A 21 year old Japanese male is presenting with a mass in his neck he finds incidentally. The mass is best seen on the right side of his neck when he turns his head to the left. The picture denotes a change upon swallowing. What is his diagnosis and workup? (Scroll down to see answer)
The video can be seen here:
Diagnosis: Thyroid Nodule
We can confirm this patient has a thyroid nodule on exam for two reasons:
1) The mass is more easy to see when patient looks to the contra-lateral side of the mass.

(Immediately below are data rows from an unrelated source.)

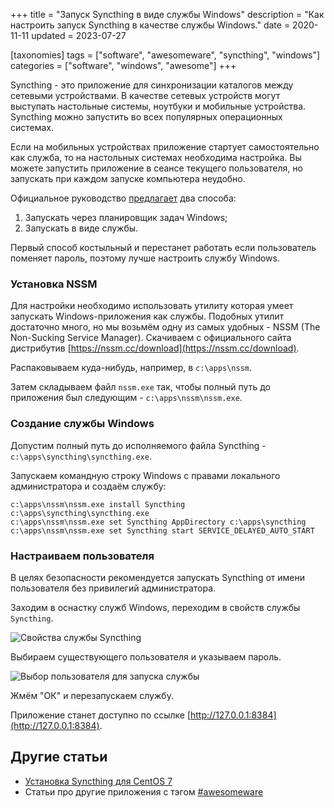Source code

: +++
title = "Запуск Syncthing в виде службы Windows"
description = "Как настроить запуск Syncthing в качестве службы Windows."
date = 2020-11-11
updated = 2023-07-27

[taxonomies]
tags = ["software", "awesomeware", "syncthing", "windows"]
categories = ["software", "windows", "awesome"]
+++

Syncthing - это приложение для синхронизации каталогов между сетевыми устройствами. В качестве сетевых устройств могут
выступать настольные системы, ноутбуки и мобильные устройства. Syncthing можно запустить во всех популярных операционных системах.

Если на мобильных устройствах приложение стартует самостоятельно как служба, то на настольных системах необходима настройка.
Вы можете запустить приложение в сеансе текущего пользователя, но запускать при каждом запуске компьютера неудобно.

Официальное руководство [предлагает](https://docs.syncthing.net/users/autostart.html) два способа:
1. Запускать через планировщик задач Windows;
2. Запускать в виде службы.

Первый способ костыльный и перестанет работать если пользователь поменяет пароль, поэтому лучше настроить службу Windows.

### Установка NSSM

Для настройки необходимо использовать утилиту которая умеет запускать Windows-приложения как службы. 
Подобных утилит достаточно много, но мы возьмём одну из самых удобных - NSSM (The Non-Sucking Service Manager).
Скачиваем с официального сайта дистрибутив [https://nssm.cc/download](https://nssm.cc/download).

Распаковываем куда-нибудь, например, в `c:\apps\nssm`.

Затем складываем файл `nssm.exe` так, чтобы полный путь до приложения был следующим - `c:\apps\nssm\nssm.exe`.

### Создание службы Windows

Допустим полный путь до исполняемого файла Syncthing - `c:\apps\syncthing\syncthing.exe`.

Запускаем командную строку Windows с правами локального администратора и создаём службу:

```shell
c:\apps\nssm\nssm.exe install Syncthing c:\apps\syncthing\syncthing.exe
c:\apps\nssm\nssm.exe set Syncthing AppDirectory c:\apps\syncthing
c:\apps\nssm\nssm.exe set Syncthing start SERVICE_DELAYED_AUTO_START
```

### Настраиваем пользователя

В целях безопасности рекомендуется запускать Syncthing от имени пользователя без привилегий администратора. 

Заходим в оснастку служб Windows, переходим в свойств службы `Syncthing`.

![Свойства службы Syncthing](/images/awesomeware/syncthing/service-properties.png "Свойства службы Syncthing")

Выбираем существующего пользователя и указываем пароль.

![Выбор пользователя для запуска службы](/images/awesomeware/syncthing/service-run-as.png "Выбор пользователя для запуска службы")

Жмём "ОК" и перезапускаем службу.

Приложение станет доступно по ссылке [http://127.0.0.1:8384](http://127.0.0.1:8384).

## Другие статьи

- [Установка Syncthing для CentOS 7](/install-syncthing-centos7/)
- Статьи про другие приложения с тэгом [#awesomeware](/tags/awesomeware/)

2) Most importantly, the mass moves with swallowing.
Thyroid nodules are important not to miss on exam as the major concern is to rule out a thyroid cancer. The general management of a thyroid nodule, either found on exam or imaging (if non-palpable) is to measure the serum TSH level. If low, patients generally will get a radionuclide study to look for a functioning (i.e. producing thyroid hormone) nodule. If the radionuclide study shows a functioning nodule, the next step is to measure the thyroid hormones and treat hyperthyroidism is present. However, if the radionuclide study shows a non-functioning thyroid nodule or if the initial TSH level is normal or elevated, all patients should receive a thyroid fine needle aspiration to rule out cancer.
Also, don’t forget to look for other findings suggestive of hyperthyroidism such as postural tremor, lid lag, and a sweaty palm. Some of this is described in Dr. Verghese’s video on the examination of the hand.
This patient had a benign non-functioning thyroid nodule. He will get periodic ultrasound monitoring to ensure there isn’t sudden growth to suggest a malignancy, although malignancy is benign thyroid tumors are rare.